Polish businessman, activist, philanthropist and whistleblower (born 1974)

Zbigniew Stonoga (/pl/; born 17 October 1974 in Ozimek) is a Polish entrepreneur, businessman, activist and philanthropist who gained notoriety as a whistleblower for the publication of the investigation files concerning the Polish bugging scandal (2014–2015), known as Waitergate. Founder of the short-lived Stonoga Polish Party (also known in English as The Centipede Party, since Stonoga translates as "centipede"). Founder of Gazeta Stonoga.

==Biography ==

=== Academic background ===
After graduating from an electrotechnical vocational school, he started higher education which he did not complete.

=== Political career ===
In 2015 he ran in Polish parliamentary elections in which his party, Stonoga Party Poland, scored 0.4% (40 000 voters). After the results were announced, furious Stonoga uploaded a video to the internet in which he expressed his frustration with those who did not vote for him or for the Coalition for the Renewal of the Republic - Liberty and Hope.

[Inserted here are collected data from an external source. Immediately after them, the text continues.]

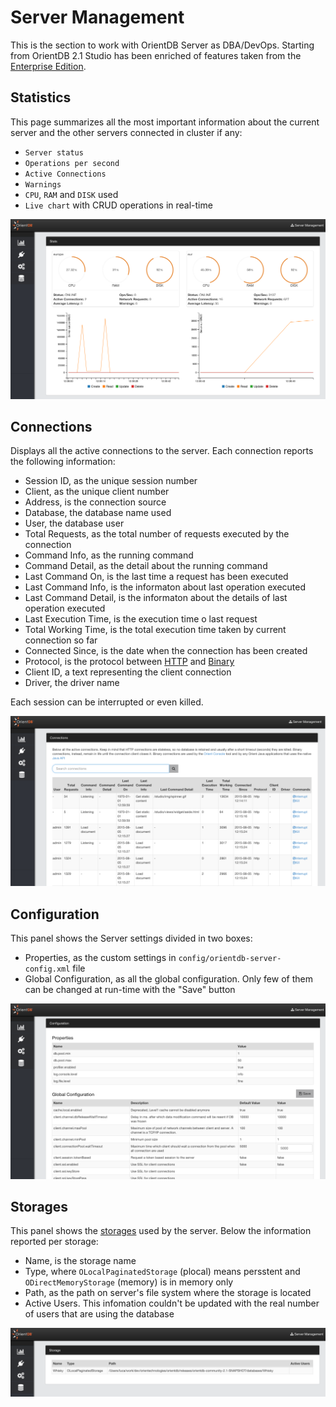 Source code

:# Server Management
This is the section to work with OrientDB Server as DBA/DevOps. Starting from OrientDB 2.1 Studio has been enriched of features taken from the [Enterprise Edition](http://orientdb.com/enterprise/).

## Statistics
This page summarizes all the most important information about the current server and the other servers connected in cluster if any:
- `Server status`
- `Operations per second`
- `Active Connections`
- `Warnings`
- `CPU`, `RAM` and `DISK` used
- `Live chart` with CRUD operations in real-time

![Statistics](images/studio-stats-2servers.png)

## Connections
Displays all the active connections to the server. Each connection reports the following information:
- Session ID, as the unique session number
- Client, as the unique client number
- Address, is the connection source
- Database, the database name used
- User, the database user
- Total Requests, as the total number of requests executed by the connection
- Command Info, as the running command
- Command Detail, as the detail about the running command
- Last Command On, is the last time a request has been executed
- Last Command Info, is the informaton about last operation executed
- Last Command Detail, is the informaton about the details of last operation executed
- Last Execution Time, is the execution time o last request
- Total Working Time, is the total execution time taken by current connection so far
- Connected Since, is the date when the connection has been created
- Protocol, is the protocol between [HTTP](OrientDB-REST.md) and [Binary](Network-Binary-Protocol.md)
- Client ID, a text representing the client connection
- Driver, the driver name

Each session can be interrupted or even killed.

![Connections](images/studio-conns.png)

## Configuration
This panel shows the Server settings divided in two boxes:
- Properties, as the custom settings in `config/orientdb-server-config.xml` file
- Global Configuration, as all the global configuration. Only few of them can be changed at run-time with the "Save" button

![Configuration](images/studio-configuration.png)

## Storages
This panel shows the [storages](Concepts.md#storage) used by the server. Below the information reported per storage:
- Name, is the storage name
- Type, where `OLocalPaginatedStorage` (plocal) means persstent and `ODirectMemoryStorage` (memory) is in memory only
- Path, as the path on server's file system where the storage is located
- Active Users. This infomation couldn't be updated with the real number of users that are using the database

![Storage](images/studio-dbs.png)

His language is vulgar and direct, attracting the attention of young audiences.

His recordings of private conversations between Polish politicians have led to a few resignations.

== Lawsuits ==
In the 2000s, Stonoga was named in a total of 89 criminal lawsuits.

In 2004, he was sentenced to 3.5 years' imprisonment for financial irregularities. In 2005, his sentence was quashed.

By 2015, he was named in 61 criminal cases related mostly to financial fraud and insulting public servants; he was sentenced to a year in prison for fraud on a private car sale.

On 9 May 2017, Stonoga was imprisoned at the Warszawa-Bialoleka correctional center for one year on charges of committing a large-scale financial fraud; the sentence was later shortened by 3 weeks.